EXERCISE INPUT —
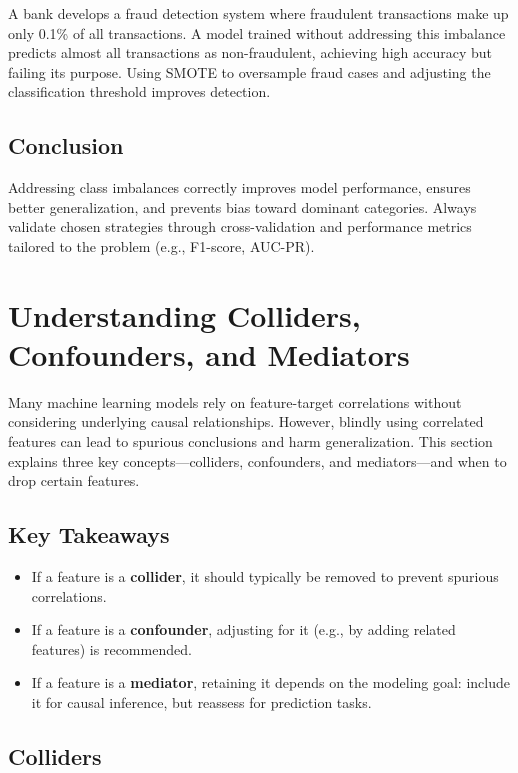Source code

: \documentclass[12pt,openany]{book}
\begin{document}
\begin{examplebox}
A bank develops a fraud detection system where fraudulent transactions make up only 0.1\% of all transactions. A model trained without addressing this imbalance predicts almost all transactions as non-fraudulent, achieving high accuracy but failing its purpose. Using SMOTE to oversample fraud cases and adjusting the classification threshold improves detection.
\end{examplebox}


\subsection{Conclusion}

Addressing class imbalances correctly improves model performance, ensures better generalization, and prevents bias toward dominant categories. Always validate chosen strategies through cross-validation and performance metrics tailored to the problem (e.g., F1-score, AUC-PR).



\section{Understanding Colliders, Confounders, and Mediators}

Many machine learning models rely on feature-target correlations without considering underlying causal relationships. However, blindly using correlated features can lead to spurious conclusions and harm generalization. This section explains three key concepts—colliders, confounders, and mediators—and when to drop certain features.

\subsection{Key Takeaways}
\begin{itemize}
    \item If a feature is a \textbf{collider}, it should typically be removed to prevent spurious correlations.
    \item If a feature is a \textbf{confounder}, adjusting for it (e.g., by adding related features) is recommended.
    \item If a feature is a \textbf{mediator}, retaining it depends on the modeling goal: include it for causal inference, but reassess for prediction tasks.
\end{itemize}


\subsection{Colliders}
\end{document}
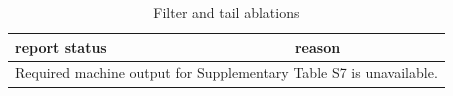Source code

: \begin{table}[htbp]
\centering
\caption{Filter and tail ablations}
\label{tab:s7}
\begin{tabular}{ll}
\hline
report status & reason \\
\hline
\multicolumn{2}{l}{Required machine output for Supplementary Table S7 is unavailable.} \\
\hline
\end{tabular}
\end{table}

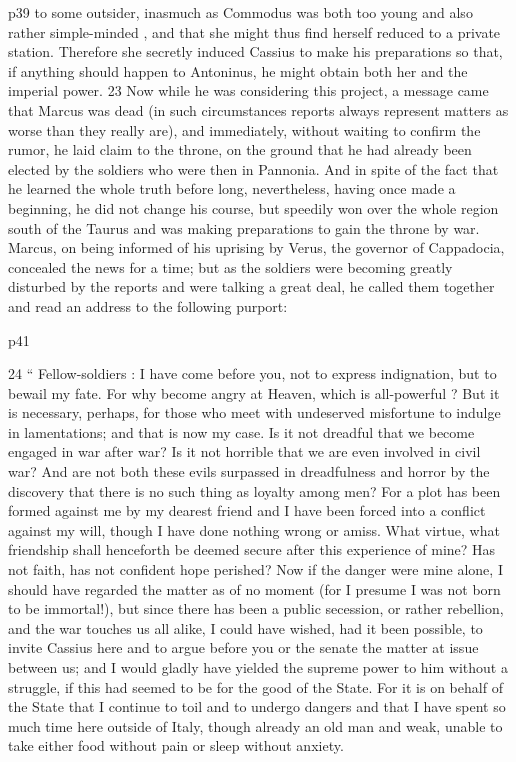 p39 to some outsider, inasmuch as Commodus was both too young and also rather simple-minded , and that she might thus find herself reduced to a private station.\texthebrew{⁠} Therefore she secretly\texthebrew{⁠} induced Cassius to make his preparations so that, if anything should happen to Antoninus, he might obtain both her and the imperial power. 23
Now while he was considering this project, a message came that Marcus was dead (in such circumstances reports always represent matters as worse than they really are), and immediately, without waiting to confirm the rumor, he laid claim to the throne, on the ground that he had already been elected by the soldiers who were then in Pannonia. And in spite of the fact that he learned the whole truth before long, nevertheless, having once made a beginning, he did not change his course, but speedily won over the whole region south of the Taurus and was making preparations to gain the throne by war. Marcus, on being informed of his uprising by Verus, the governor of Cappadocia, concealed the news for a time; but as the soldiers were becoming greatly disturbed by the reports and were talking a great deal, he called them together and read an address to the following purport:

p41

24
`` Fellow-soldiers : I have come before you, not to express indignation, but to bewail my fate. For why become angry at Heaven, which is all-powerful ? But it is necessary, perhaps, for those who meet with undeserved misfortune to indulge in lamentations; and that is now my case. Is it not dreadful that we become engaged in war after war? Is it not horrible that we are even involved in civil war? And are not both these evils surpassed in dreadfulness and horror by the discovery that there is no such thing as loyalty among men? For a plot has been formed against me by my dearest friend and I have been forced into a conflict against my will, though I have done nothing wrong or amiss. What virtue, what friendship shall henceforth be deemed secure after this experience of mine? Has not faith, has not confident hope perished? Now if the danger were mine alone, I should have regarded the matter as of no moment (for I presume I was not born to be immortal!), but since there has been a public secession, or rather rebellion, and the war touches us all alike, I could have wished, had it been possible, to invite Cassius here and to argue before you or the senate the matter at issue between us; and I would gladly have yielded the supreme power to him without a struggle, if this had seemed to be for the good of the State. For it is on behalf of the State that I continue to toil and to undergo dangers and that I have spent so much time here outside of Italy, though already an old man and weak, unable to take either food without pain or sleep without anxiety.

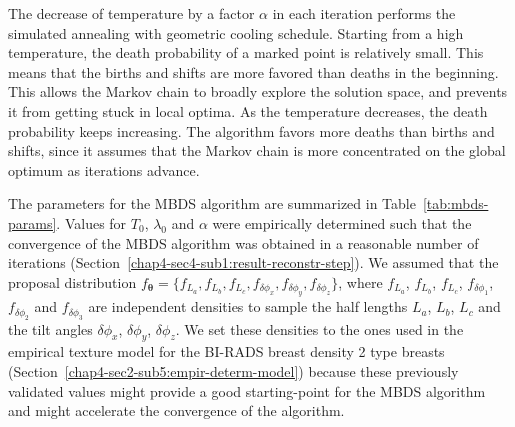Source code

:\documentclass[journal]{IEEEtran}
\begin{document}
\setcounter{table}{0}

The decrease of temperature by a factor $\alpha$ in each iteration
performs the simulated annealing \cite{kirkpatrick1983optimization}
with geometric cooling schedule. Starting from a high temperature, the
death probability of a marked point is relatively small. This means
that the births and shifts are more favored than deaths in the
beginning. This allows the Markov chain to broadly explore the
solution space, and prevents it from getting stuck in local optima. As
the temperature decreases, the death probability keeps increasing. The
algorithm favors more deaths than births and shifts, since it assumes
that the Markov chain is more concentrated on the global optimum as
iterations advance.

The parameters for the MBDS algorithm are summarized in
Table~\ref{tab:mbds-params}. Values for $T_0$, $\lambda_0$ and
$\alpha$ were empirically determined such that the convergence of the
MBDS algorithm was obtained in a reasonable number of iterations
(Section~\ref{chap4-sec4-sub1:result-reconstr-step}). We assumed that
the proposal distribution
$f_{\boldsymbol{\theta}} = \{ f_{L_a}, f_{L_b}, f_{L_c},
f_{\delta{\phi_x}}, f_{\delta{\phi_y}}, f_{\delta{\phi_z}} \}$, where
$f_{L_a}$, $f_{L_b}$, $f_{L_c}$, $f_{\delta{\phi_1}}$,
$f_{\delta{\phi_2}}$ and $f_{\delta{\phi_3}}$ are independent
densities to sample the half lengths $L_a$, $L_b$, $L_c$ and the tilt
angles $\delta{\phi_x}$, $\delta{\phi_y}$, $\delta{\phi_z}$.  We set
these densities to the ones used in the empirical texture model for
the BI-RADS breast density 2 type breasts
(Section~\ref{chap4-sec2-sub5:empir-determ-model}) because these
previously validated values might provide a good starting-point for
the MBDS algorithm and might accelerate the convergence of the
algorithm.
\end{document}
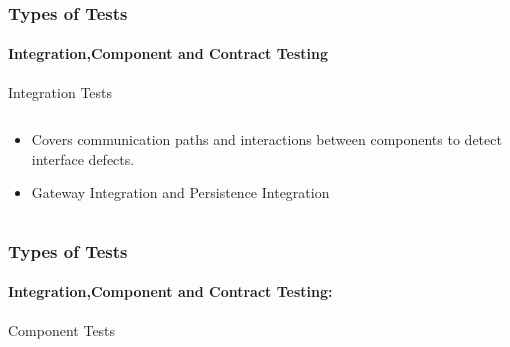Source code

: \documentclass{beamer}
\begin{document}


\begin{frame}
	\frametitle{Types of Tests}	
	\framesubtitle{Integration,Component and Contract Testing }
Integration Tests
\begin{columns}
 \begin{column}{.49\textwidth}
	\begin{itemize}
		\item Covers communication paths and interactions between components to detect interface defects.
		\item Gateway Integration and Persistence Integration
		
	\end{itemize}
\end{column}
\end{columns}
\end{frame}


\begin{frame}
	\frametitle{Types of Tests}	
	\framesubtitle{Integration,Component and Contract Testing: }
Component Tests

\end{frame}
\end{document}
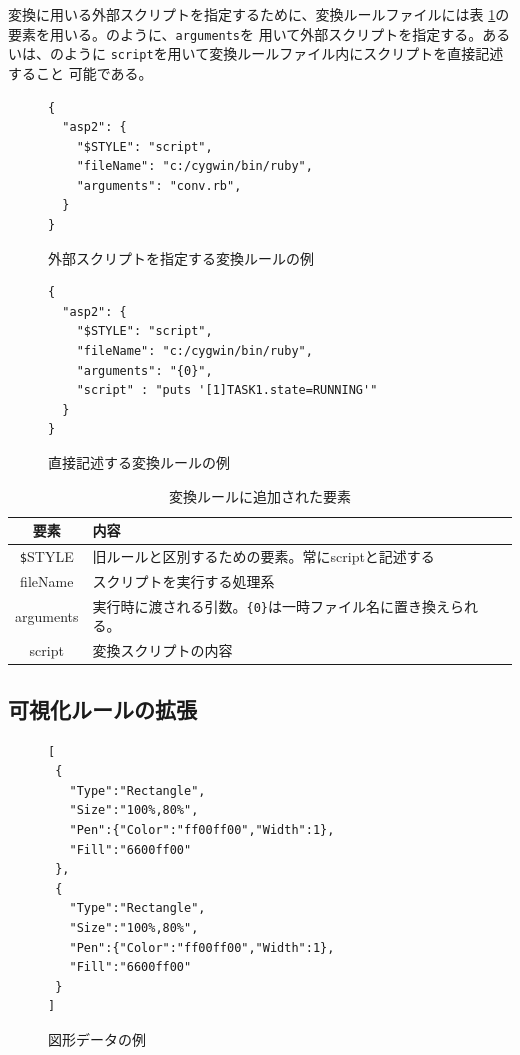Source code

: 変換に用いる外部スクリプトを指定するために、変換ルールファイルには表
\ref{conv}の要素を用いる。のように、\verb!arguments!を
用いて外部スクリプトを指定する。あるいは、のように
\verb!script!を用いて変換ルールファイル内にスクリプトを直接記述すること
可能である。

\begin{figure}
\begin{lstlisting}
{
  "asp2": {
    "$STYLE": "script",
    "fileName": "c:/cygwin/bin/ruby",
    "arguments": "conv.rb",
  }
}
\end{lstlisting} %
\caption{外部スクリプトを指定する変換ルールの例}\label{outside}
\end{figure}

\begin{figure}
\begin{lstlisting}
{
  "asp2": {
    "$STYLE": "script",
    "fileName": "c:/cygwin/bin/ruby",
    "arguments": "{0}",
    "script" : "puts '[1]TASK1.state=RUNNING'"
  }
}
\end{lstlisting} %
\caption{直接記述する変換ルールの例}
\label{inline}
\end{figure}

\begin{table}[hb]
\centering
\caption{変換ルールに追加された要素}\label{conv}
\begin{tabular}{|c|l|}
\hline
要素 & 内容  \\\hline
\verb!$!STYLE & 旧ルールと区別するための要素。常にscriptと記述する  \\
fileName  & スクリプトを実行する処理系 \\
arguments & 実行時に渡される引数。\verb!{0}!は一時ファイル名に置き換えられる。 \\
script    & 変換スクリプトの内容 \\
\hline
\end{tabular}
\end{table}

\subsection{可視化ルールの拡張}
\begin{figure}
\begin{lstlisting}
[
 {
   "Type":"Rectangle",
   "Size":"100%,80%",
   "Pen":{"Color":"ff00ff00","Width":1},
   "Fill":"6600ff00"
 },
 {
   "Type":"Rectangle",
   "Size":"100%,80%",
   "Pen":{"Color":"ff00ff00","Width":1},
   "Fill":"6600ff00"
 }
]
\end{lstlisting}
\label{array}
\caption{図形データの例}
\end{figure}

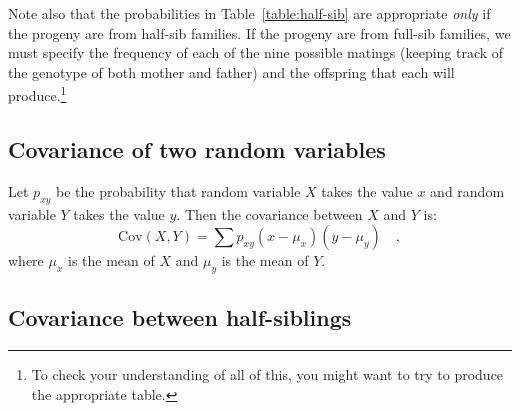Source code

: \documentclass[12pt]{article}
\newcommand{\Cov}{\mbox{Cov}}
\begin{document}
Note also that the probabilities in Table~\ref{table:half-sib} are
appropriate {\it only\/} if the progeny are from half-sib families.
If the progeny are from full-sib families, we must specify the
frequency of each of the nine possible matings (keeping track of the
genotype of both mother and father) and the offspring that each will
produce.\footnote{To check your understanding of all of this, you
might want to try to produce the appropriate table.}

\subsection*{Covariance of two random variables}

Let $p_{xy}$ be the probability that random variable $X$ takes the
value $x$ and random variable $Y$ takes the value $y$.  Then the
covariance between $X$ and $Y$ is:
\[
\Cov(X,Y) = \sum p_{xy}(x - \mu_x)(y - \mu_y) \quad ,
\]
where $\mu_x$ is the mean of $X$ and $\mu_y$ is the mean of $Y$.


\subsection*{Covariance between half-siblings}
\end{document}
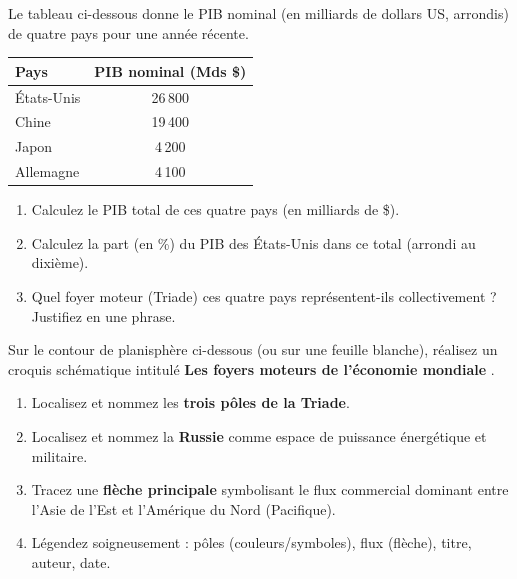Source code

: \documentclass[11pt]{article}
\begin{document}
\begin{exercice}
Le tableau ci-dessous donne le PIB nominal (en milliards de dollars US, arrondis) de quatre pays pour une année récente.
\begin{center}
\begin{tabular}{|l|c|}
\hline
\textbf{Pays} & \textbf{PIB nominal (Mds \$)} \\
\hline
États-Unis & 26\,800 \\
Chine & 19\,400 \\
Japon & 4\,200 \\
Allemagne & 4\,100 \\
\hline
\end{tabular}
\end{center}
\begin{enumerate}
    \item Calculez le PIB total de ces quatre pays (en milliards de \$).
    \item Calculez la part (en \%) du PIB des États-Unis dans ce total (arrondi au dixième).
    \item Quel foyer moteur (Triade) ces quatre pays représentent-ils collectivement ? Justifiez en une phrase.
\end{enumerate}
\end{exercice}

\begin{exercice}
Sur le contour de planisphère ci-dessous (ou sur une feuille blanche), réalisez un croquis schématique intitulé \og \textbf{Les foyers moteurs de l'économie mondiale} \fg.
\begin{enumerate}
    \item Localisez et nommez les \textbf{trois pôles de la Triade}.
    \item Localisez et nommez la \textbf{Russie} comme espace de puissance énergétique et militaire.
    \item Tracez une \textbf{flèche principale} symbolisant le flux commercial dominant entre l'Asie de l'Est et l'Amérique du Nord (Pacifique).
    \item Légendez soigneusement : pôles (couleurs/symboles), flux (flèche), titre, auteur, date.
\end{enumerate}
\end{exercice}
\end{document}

EXERCISE PROMPT — Exactly as they appear, transcribe the lines from the top of the material above through the line with "prevent spurious correlations.". Omit any picture.

WRITTEN ANSWER —
Source code

: \documentclass[12pt,openany]{book}
\begin{document}
\begin{examplebox}
A bank develops a fraud detection system where fraudulent transactions make up only 0.1\% of all transactions. A model trained without addressing this imbalance predicts almost all transactions as non-fraudulent, achieving high accuracy but failing its purpose. Using SMOTE to oversample fraud cases and adjusting the classification threshold improves detection.
\end{examplebox}


\subsection{Conclusion}

Addressing class imbalances correctly improves model performance, ensures better generalization, and prevents bias toward dominant categories. Always validate chosen strategies through cross-validation and performance metrics tailored to the problem (e.g., F1-score, AUC-PR).



\section{Understanding Colliders, Confounders, and Mediators}

Many machine learning models rely on feature-target correlations without considering underlying causal relationships. However, blindly using correlated features can lead to spurious conclusions and harm generalization. This section explains three key concepts—colliders, confounders, and mediators—and when to drop certain features.

\subsection{Key Takeaways}
\begin{itemize}
    \item If a feature is a \textbf{collider}, it should typically be removed to prevent spurious correlations.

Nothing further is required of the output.